A man who dampened the festivities at a Fremont wedding last year by killing one guest, wounding another, and then hijacking a car to flee the scene of crime, called it quits this week by pleading no contest to voluntary manslaughter.

Amandeep Singh Ahluwalia, 20, agreed to serve 16 years and 8 months in the US prison system before being deported back to his native England. Defence lawyer Michael Cardoza described the plea deal today as a "wonderful" outcome for his client, given a much sterner alternative: a possible life sentence.

"It's a miracle," Cardoza said. "If you add everything up, we were looking at 107 years. It's a wonderful disposition."

Ahluwalia, who was living with relatives in Hayward at the time of the April 22, 2000 incident, was charged with first-degree murder, attempted murder, carjacking and the use of a deadly weapon.

According to police, a hot-tempered argument with Ahluwalia at the centre disintegrated into bloody chaos at the Sikh wedding reception held at the Metropole banquet hall on Fremont Boulevard.

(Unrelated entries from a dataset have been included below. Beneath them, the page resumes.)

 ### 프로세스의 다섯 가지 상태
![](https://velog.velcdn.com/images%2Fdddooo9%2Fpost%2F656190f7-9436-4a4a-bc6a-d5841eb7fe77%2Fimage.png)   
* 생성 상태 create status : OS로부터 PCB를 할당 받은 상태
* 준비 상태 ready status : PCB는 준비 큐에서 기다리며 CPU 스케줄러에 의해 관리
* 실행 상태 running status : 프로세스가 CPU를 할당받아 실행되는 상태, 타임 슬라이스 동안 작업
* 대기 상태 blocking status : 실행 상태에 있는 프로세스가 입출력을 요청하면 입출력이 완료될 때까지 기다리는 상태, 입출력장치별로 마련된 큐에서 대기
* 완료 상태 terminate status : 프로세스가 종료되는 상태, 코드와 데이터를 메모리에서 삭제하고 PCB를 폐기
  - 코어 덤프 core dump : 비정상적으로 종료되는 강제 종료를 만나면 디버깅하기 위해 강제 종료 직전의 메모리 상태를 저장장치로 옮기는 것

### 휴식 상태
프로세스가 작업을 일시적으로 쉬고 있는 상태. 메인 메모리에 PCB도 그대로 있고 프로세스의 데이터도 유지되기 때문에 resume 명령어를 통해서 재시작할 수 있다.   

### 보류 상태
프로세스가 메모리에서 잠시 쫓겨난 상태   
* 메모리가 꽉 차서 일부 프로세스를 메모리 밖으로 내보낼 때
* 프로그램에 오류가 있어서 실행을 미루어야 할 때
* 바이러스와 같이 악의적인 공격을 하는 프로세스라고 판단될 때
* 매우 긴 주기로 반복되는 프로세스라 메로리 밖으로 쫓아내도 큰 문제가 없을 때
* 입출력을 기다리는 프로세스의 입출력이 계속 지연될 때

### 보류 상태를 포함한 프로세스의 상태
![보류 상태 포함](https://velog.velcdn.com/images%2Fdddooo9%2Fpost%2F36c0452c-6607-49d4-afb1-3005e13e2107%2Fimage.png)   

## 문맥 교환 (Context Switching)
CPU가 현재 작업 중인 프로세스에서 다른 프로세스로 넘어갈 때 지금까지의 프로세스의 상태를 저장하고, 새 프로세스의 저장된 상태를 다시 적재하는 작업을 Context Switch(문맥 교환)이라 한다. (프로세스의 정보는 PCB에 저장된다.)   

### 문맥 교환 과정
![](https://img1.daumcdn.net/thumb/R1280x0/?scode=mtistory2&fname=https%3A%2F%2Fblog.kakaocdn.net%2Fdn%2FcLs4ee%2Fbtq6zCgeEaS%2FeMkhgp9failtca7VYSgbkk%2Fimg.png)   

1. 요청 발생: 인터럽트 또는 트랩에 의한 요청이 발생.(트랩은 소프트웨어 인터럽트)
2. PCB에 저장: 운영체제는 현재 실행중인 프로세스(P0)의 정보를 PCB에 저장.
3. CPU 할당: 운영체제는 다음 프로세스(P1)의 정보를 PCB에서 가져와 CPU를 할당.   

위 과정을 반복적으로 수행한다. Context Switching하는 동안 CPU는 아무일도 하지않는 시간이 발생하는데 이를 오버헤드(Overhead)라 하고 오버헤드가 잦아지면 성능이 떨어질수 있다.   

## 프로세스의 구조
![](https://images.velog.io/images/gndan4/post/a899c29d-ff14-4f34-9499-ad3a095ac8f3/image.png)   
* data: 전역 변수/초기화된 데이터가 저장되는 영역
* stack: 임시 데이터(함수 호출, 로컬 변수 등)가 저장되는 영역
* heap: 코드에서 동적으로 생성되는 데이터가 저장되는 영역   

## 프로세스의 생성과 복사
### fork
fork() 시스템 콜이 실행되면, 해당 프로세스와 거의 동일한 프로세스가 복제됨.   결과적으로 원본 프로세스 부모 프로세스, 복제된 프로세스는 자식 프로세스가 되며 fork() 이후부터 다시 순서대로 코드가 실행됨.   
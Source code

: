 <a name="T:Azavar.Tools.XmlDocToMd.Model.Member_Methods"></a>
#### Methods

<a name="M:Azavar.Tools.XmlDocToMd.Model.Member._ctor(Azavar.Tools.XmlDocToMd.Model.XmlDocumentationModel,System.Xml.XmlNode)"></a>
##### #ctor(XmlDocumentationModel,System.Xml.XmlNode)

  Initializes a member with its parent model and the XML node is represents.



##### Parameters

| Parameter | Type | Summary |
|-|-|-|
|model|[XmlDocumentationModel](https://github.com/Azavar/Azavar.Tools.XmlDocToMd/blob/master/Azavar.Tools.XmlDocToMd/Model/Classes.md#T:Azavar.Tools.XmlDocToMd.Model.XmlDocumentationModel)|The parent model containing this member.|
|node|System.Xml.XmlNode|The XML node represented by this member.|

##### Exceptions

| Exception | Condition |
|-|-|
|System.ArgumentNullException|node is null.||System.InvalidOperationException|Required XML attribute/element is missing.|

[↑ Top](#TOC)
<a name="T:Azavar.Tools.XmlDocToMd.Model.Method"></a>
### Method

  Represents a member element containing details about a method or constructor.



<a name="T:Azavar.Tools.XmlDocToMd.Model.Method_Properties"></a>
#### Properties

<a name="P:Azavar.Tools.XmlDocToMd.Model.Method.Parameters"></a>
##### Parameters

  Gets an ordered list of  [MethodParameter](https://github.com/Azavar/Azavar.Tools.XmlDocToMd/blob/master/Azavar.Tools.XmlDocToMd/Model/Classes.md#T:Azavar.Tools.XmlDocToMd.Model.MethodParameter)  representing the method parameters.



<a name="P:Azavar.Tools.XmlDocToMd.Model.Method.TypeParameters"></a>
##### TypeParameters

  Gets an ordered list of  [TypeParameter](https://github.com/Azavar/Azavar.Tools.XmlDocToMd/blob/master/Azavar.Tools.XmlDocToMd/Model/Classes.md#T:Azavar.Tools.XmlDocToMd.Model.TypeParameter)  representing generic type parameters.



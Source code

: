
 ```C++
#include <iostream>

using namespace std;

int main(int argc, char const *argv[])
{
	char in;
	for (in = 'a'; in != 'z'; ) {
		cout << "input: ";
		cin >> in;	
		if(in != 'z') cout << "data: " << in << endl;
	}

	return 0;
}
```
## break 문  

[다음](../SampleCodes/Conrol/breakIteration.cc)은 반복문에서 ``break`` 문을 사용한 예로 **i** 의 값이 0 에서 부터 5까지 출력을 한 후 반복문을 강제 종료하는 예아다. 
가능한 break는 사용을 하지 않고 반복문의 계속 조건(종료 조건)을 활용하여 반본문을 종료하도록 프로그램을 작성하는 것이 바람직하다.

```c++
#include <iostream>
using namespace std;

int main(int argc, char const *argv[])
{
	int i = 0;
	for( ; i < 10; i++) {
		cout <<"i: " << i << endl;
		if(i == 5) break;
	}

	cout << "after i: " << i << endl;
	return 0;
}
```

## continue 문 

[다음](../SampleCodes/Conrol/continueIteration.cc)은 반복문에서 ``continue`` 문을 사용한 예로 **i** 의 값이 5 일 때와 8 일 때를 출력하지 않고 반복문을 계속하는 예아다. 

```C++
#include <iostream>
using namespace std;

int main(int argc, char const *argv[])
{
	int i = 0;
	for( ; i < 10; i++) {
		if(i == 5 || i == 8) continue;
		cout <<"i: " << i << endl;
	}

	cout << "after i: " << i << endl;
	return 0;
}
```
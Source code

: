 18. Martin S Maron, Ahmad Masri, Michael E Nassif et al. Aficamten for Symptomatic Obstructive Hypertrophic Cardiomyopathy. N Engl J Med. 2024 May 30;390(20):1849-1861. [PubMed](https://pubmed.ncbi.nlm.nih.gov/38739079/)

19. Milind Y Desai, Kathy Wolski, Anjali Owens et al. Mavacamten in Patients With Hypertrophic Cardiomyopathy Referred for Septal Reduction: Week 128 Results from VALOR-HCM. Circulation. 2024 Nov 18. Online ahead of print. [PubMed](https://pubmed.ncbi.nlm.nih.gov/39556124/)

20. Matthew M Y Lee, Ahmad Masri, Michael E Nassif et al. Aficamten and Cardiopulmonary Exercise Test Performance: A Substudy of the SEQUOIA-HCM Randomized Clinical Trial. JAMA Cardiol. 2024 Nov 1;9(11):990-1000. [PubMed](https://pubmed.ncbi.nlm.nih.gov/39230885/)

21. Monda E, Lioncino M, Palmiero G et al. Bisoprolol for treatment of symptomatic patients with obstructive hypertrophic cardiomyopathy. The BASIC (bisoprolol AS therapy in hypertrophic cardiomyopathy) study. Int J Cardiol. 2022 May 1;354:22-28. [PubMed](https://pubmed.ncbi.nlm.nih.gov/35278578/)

By the time cops arrived, Jatinder Singh, 24, lay dead on the ground, and J Preet Singh was bleeding profusely from a bullet hole in his back. According to witnesses, Ahluwahlia was long gone, having fled the banquet hall and forced a woman at a nearby gas station out of her car at gunpoint.

The carjacking victim, Stacy Perata, was not injured and her Ford Mustang was found abandoned a quarter-mile away.

"Remember, there were about 60 people there," Cardoza observed, referring to the wedding reception. "He could have gotten 25-30 years for the carjacking and attempted murder charge alone. This was a God-send."

So why did the prosecution offer Ahluwalia an easy way out?

The murdered man, Jatinder Singh, may have had a checkered history himself, possibly as a member of one of northern California's Punjabi street gangs, and the state may not have wanted the revelation to risk weakening their case.

"The man who was shot ... we were able bring up the fact that he had violent incidents in his past," the defence lawyer noted. "I agree with my client's decision to accept the deal."